AVAILABLE DATA ::
====

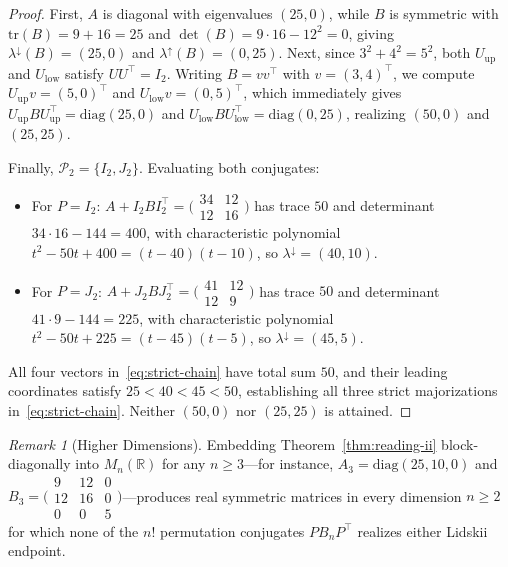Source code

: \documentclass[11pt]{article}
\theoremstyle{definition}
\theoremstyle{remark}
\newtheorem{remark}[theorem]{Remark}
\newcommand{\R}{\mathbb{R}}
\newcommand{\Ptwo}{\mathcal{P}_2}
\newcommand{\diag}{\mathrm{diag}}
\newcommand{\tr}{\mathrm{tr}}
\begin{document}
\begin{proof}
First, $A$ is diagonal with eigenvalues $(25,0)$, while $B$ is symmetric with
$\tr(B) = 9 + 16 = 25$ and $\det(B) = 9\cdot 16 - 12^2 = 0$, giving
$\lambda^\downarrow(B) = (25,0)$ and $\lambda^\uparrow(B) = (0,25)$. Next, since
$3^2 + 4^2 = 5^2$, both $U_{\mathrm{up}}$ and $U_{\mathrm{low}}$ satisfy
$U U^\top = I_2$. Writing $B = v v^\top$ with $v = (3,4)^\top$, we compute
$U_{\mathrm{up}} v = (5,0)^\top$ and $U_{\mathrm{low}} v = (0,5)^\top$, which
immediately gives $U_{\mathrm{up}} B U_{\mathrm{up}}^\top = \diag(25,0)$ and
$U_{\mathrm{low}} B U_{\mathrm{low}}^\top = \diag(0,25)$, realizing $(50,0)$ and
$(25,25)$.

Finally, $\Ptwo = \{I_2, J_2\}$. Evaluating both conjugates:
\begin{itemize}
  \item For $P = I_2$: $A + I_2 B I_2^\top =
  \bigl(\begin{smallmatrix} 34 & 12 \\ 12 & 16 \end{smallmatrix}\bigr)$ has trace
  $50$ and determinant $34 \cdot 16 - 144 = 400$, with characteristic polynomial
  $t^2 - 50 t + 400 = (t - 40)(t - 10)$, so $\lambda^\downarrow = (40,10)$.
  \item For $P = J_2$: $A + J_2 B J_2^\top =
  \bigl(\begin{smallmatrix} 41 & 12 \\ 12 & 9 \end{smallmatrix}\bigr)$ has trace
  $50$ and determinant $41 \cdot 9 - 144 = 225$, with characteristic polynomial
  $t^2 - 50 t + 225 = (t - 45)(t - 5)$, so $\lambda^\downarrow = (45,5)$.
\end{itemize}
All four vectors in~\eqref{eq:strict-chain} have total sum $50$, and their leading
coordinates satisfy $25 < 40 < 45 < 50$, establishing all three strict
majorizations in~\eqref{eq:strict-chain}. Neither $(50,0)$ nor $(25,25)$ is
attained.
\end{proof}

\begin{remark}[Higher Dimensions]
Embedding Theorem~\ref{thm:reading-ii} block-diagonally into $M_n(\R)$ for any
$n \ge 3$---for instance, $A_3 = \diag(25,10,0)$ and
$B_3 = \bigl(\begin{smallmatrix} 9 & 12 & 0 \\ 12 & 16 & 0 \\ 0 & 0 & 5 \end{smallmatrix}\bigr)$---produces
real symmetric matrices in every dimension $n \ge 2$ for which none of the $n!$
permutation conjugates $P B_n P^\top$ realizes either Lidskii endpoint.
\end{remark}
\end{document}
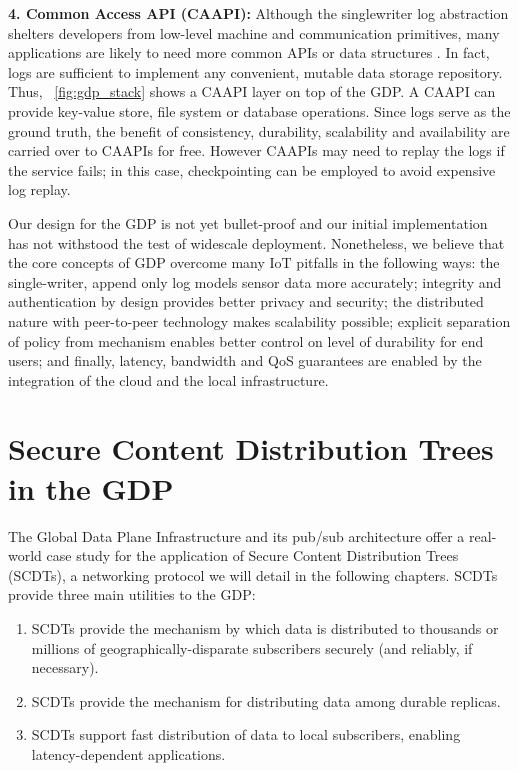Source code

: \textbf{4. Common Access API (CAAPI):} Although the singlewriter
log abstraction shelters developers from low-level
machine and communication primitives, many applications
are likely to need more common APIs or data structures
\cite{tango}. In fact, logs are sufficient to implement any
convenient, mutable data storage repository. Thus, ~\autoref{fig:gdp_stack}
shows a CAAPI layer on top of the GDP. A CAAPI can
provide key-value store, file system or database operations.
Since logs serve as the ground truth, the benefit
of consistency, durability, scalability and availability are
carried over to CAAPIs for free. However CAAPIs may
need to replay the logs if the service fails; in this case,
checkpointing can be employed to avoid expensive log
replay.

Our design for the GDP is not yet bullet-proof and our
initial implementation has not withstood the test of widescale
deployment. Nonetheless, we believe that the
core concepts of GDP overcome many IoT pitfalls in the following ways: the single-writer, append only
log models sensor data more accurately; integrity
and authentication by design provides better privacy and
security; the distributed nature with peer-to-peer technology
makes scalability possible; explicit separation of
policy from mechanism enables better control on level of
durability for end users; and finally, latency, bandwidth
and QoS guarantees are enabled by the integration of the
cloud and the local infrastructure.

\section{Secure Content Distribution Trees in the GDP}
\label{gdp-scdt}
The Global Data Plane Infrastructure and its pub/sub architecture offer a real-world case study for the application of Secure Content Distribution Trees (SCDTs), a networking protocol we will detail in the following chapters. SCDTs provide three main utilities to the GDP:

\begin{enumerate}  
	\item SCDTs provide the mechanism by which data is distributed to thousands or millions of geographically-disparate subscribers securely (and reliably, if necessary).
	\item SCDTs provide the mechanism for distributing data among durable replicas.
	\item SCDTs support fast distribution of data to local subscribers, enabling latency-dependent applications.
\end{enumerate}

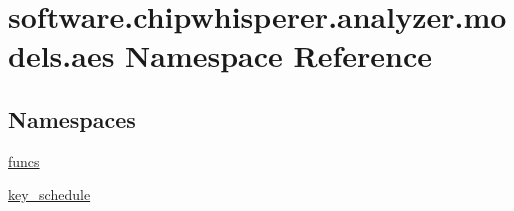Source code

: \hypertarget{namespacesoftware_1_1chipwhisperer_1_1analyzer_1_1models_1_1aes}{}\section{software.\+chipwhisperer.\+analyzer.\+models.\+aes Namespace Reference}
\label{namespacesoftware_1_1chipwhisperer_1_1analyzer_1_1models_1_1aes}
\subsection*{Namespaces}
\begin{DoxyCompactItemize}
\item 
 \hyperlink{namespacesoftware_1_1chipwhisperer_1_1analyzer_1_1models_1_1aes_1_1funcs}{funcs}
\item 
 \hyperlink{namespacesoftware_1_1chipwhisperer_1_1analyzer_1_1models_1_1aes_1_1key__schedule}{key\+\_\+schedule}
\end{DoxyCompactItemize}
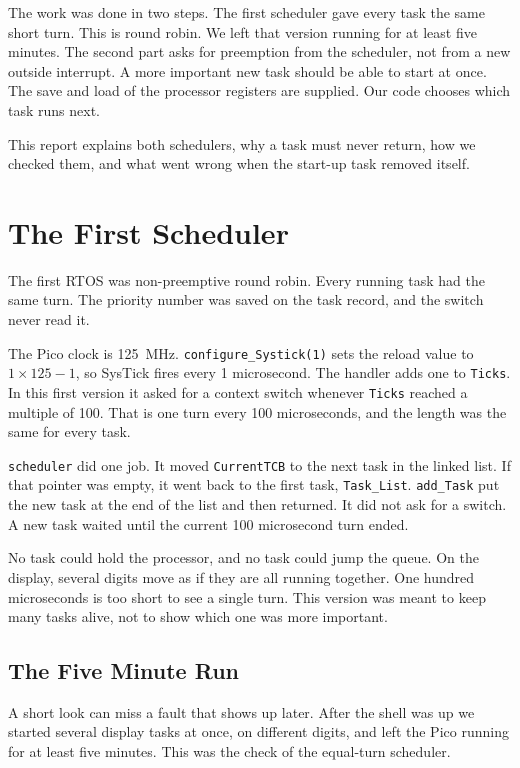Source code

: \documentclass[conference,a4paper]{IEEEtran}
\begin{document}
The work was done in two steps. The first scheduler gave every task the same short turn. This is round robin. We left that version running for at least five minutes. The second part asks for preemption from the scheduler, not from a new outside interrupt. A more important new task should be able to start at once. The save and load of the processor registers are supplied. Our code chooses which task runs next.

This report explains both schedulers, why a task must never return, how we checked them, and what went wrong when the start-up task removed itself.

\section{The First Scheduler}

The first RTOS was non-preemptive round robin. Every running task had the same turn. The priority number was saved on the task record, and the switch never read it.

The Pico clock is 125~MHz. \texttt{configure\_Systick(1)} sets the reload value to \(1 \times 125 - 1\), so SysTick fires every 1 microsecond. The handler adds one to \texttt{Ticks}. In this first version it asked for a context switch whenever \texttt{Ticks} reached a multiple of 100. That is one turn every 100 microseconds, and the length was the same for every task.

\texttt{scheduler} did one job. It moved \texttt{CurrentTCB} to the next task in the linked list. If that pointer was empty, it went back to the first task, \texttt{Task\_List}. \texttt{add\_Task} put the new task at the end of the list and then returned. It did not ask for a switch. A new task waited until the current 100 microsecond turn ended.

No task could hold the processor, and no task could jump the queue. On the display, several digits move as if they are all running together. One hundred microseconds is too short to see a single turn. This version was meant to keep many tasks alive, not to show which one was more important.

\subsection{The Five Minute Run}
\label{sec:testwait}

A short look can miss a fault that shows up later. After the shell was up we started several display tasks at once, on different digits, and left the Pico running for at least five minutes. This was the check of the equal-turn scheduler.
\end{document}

====

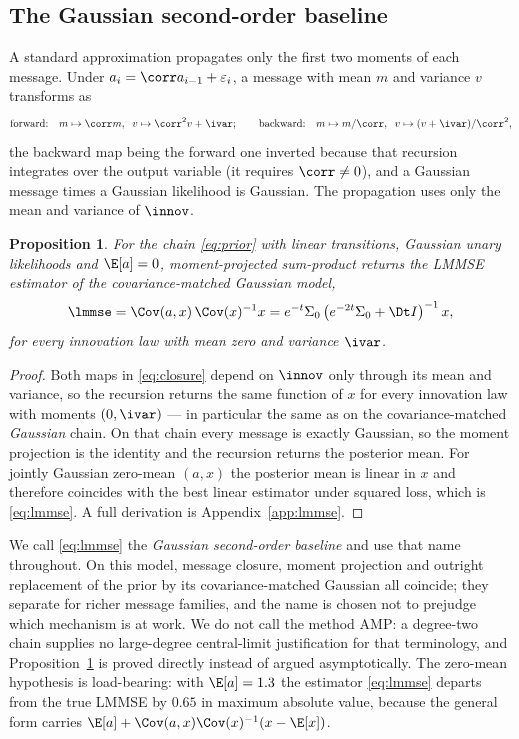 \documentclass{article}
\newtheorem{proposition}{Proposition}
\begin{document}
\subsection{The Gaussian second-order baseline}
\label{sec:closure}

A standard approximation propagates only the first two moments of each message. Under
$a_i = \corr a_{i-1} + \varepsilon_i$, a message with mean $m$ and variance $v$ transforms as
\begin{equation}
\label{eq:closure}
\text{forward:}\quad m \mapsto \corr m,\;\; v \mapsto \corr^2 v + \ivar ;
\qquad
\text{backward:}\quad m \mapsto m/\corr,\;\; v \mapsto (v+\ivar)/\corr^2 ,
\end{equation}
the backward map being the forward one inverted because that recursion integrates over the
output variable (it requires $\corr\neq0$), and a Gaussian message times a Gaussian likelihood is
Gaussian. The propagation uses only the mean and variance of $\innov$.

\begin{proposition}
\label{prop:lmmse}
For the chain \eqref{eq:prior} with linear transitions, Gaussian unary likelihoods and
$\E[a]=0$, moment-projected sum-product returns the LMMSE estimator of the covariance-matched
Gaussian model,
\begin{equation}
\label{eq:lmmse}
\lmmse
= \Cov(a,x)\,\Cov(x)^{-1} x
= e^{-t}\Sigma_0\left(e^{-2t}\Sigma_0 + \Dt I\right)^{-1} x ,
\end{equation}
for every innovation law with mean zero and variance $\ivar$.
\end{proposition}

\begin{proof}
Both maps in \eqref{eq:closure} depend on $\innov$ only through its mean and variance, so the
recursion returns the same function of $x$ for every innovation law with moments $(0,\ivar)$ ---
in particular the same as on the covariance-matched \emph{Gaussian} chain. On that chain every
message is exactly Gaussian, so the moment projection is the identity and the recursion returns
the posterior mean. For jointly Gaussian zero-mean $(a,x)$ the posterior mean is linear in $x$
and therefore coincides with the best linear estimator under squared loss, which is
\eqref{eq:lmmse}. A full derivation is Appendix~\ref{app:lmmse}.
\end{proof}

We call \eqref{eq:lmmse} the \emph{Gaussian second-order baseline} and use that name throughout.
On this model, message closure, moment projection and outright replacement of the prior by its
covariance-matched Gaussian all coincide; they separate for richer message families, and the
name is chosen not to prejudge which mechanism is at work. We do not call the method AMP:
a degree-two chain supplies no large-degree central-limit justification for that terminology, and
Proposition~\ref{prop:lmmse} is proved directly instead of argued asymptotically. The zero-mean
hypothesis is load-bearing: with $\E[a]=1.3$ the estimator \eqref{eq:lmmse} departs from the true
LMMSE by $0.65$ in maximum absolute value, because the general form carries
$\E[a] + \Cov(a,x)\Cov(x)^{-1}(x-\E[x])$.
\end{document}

====

WHAT IS EXPECTED :: Reply with nothing but the number of lines in the listing that include "display".

RESULT OF THE EXERCISE :: 2